4.) Research the companies yourself. Yahoo Finance has EXCELLENT company and industry research resources. Also, go to PRNewsWire, BusinessWire, WetFeet, Vault, etc. to see what information they have.

5.) When you have completed the 2nd draft of your resume (with help from your school's Career Center, preferably), ask your contacts if they would review your resume to see if it's the right format and content for their employer. Customize your resume for EACH potential employer based on your research and the suggestions your contacts have given you.

6.) If it's appropriate for the organization (and it usually is), ask one or more of your contacts to take your resume to the appropriate hiring manager(s). I don't recommend having 2 people submit your resume to the same manager, but having 2 people submit to 2 different managers should be OK. Or, how ever many hiring managers are of interest to you.

7.) Your research in step # 2 and/or # 3 above should help you do the appropriate thing. Follow the processes recommended by your contacts, and you should be hired before Spring Break if your grades are decent.

DON'TS:

Don't expect your contact to offer you a job. Think of them as mentors/guides through the job search process in their company or where they've worked.

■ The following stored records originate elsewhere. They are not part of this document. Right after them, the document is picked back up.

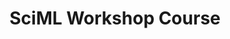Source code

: ---
layout: page
title: SciML Workshop Course
description: "I was a contributor to and teacher of the SciML workshop course. A introduction machine learning course for scientific facilities at STFC."
redirect: https://github.com/stfc-sciml/sciml-workshop
importance: 4
category: work
---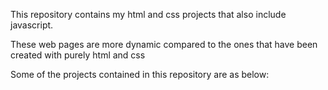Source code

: This repository contains my html and css projects that also include javascript.

These web pages are more dynamic compared to the ones that have been created with purely html and css

Some of the projects contained in this repository are as below:

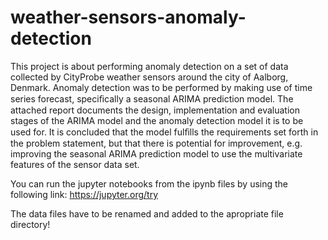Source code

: # weather-sensors-anomaly-detection

This project is about performing anomaly detection on a set of data collected by CityProbe weather sensors around the city of Aalborg, Denmark.  Anomaly detection was to be performed by making use of time series forecast, speciﬁcally a seasonal ARIMA prediction model.  The attached report documents the design, implementation and evaluation stages of the ARIMA model and the anomaly detection model it is to be used for.  It is concluded that the model fulﬁlls the requirements set forth in the problem statement, but that there is potential for improvement, e.g. improving the seasonal ARIMA prediction model to use the multivariate features of the sensor data set.

You can run the jupyter notebooks from the ipynb files by using the following link: https://jupyter.org/try

The data files have to be renamed and added to the apropriate file directory! 
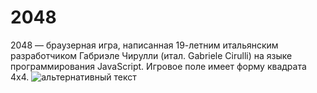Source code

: # 2048
2048 — браузерная игра, написанная 19-летним итальянским разработчиком Габриэле Чирулли (итал. Gabriele Cirulli) на языке программирования JavaScript. Игровое поле имеет форму квадрата 4x4.
<img src="https://brisk24.ru/GitHubImg/2048.png" alt="альтернативный текст">
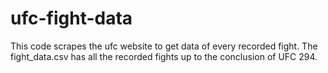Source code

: # ufc-fight-data
This code scrapes the ufc website to get data of every recorded fight.
The fight_data.csv has all the recorded fights up to the conclusion of UFC 294. 
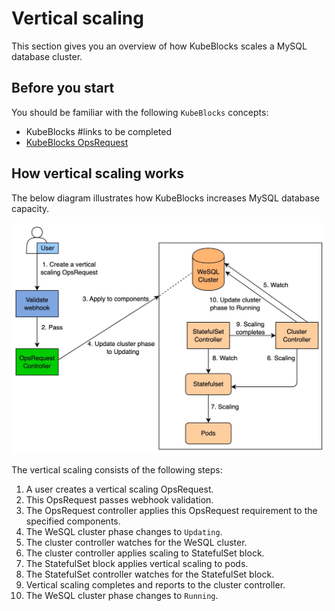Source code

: # Vertical scaling

This section gives you an overview of how KubeBlocks scales a MySQL database cluster.

## Before you start

You should be familiar with the following `KubeBlocks` concepts:

- KubeBlocks #links to be completed
- [KubeBlocks OpsRequest](../configure_ops_request.md)
  
## How vertical scaling works

The below diagram illustrates how KubeBlocks increases MySQL database capacity.

![Vertical scaling process](../../../img/docs_vertical_scaling_process.jpg)

The vertical scaling consists of the following steps:

1. A user creates a vertical scaling OpsRequest.
2. This OpsRequest passes webhook validation.
3. The OpsRequest controller applies this OpsRequest requirement to the specified components.
4. The WeSQL cluster phase changes to `Updating`.
5. The cluster controller watches for the WeSQL cluster.
6. The cluster controller applies scaling to StatefulSet block.
7. The StatefulSet block applies vertical scaling to pods.
8. The StatefulSet controller watches for the StatefulSet block.
9. Vertical scaling completes and reports to the cluster controller.
10. The WeSQL cluster phase changes to `Running`.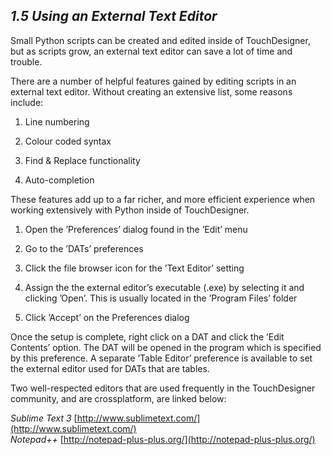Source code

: 
## *1.5 Using an External Text Editor*

Small Python scripts can be created and edited inside of TouchDesigner, but as scripts grow, an external text editor can save a lot of time and trouble.

There are a number of helpful features gained by editing scripts in an external text editor. Without creating an extensive list, some reasons include:

1. Line numbering

2. Colour coded syntax

3. Find & Replace functionality

4. Auto-completion


These features add up to a far richer, and more efficient experience when working extensively with Python inside of TouchDesigner.

1. Open the ’Preferences’ dialog found in the ’Edit’ menu

2. Go to the ’DATs’ preferences

3. Click the file browser icon for the ’Text Editor’ setting

4. Assign the the external editor’s executable (.exe) by selecting it and clicking ’Open’. This is usually located in the ’Program Files’ folder

5. Click ’Accept’ on the Preferences dialog

Once the setup is complete, right click on a DAT and click the ’Edit Contents’ option. The DAT will be opened in the program which is specified by this preference. A separate ’Table Editor’ preference is available to set the external editor used for DATs that are tables.

Two well-respected editors that are used frequently in the TouchDesigner community, and are crossplatform, are linked below:

*Sublime Text 3* [http://www.sublimetext.com/](http://www.sublimetext.com/)<br>
*Notepad++* [http://notepad-plus-plus.org/](http://notepad-plus-plus.org/)
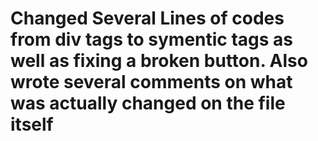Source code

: # Changed Several Lines of codes from div tags to symentic tags as well as fixing a broken button. Also wrote several comments on what was actually changed on the file itself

Don't call these "information interviews." You are asking experienced people for advice and information.

Don't let compensation be your only criteria for choosing an employer. A job is where you'll spend most of your time - at least 40 hours a week, probably more for a financial analyst. You don't want to be working in a place where your efforts aren't appreciated, or where you hate everyone you work with or for and everything you do.

DO:

Send thank you notes to your contacts for their help, even if they only meet with you once.

Stay in touch with these people. They can be your best career assets for your future, and, with any luck, you may be able to help them some day.

You're about to enter an excellent field (what organization doesn't need a finance person?) with a degree from an excellent school. Getting started is the hardest part. You'll do fine!

Good luck!

Ellen Said:

Frustrated Recent college graduate...do you have any job search advice for me?

We Answered:

I know this hurts, but it's a common problem now days. Since you don't have any internship experience, I would look for something that is very low level. Maybe even volunteer work for a bit so that you can get some experience to put on that resume. All that work in class and all that money wrapped up in student loans really puts a lot of pressure on us to get that high paying job we've worked so hard for. Today, though, jobs are getting harder to come by and those higher educated people are taking positions that would have been underneath them before and don't pay as well. Unfortunately, employers are going to get the best possible candidate for their openings and those of us who may be qualified are competeing against others who are over qualified and need a job as much as we do. I'm sure something will come along that fits you perfectly, but until then, I would look at trying to build some points on your resume.

Eugene Said:

Does anybody know a good career search website?

We Answered:

Prospects.ac.uk is a fantastic on if you live in the UK.

Will help you decide what to do with your degree and if you don''t have one you can still look through various careers and how you can approach your entry into that particular profession.

Discuss It!

statement of purpose format for phd said:

I'm also searching college and such to become an designer when i graduate from high school. I was thinking what type of sessions i could take in high school, Can any help me.